What makes Domaine Dujac wines so special? Jacques Seysses was one of the first to recognize the
importance of clones which he prefers over selection massale. Early on, he did considerable replanting
with newer clones. He employs fastidious green harvests. His vineyard manager has been Christophe
Marin since 1987. He vinifies with 100% stems and whole bunches, low-temperature fermentations,
cultured yeasts, and nearly all new Allier French oak. Maybe it is what he doesn’t do that matters.
He says, “I see myself as a doctor. I’m there in case of trouble. But I am not there to change nature.”
At a tasting of 1990 Burgundies last year, with many Grand Crus present, the Dujac Chambolle-
Musigny Les Gruenchers was clearly the finest wine. More recently at a tasting of 15 Burgundies from
1996 to 1999 vintages, the 1997 Dujac Gevry-Chambertain Les Combottes (Premier Cru) and the 1999
Dujac Clos de la Roche (Grand Cru) were the standouts.
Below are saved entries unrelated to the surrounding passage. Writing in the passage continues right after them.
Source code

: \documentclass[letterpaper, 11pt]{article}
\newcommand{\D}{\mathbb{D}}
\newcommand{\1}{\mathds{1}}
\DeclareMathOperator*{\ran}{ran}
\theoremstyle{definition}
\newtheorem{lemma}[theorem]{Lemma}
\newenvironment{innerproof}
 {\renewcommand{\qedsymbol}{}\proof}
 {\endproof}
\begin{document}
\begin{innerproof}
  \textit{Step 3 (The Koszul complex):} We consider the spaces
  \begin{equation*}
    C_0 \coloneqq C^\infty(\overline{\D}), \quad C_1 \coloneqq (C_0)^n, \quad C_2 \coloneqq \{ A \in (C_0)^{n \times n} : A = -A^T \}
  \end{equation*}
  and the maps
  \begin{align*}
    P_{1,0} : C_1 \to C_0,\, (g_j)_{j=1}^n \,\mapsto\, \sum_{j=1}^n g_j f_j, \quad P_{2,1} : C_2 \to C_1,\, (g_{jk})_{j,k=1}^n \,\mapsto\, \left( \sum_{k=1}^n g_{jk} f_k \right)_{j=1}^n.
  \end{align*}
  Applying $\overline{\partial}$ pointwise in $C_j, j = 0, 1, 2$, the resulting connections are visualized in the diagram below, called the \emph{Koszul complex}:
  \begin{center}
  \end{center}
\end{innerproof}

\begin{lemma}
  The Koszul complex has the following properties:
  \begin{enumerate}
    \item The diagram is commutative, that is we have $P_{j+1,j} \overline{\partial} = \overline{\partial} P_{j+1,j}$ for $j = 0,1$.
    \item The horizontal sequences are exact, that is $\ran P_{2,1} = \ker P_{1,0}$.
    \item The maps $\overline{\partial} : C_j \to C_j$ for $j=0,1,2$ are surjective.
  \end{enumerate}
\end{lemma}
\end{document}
My notes on Les Combottes say “drinking
beautifully, especially notable lingering finish featuring sandalwood and caramel.” On the Clos de la
Roche I said, “gorgeous nose, makes me want to dive in, big, young, intense but silky smooth, perfect
balance, infanticide.” More recently I attended a tasting organized by Greg Saunders, winemaker at
White Rose Vineyards in Oregon. We tasted blind 3 vintages of DRC Richebourg (2000, 2001, 2002)
and 3 producers of Clos de la Roche from the 2002 vintage (Drouhin, Dujac, Laurent). The tasting was
part of an ongoing project of Greg’s to follow the development of Grand Cru wines over their evolution
through the years. The Dujac Clos de la Roche was an outrageous wine that clearly overshadowed
every other wine in the tasting by my measure (and the opinion of several others). Some of the comments
on the wine were, “voluptuous nose of cherry, spice, cinnamon, rich structure of red and blue
fruits, impeccable balance, taste lingered, iron minerality, plentiful ripe tannins, delicious, perfect.
Domaine Dujac wines are distributed in the United States by
Wilson-Daniels Ltd and Chambers & Chambers (Southern
California). The 1999 and 2002 vintages were unrivaled. For the
2004 vintage, which Jacques Sessyes characterizes as “good but
not great,” Morey-Saint-Denis and Chambolle-Musigny Villages
are priced around $50, the Premier Crus from $110 to $150, and
the Grand Crus $150-225. Do not ignore so-called off years like
1997 and 2000 where the wines are considerably less expensive
but still charming and more approachable now. Finding the
wines can take some research and a good wine retailer can be invaluable. Internet search engines
such as www.winecap.com and www.wine-searcher.com can be very helptful.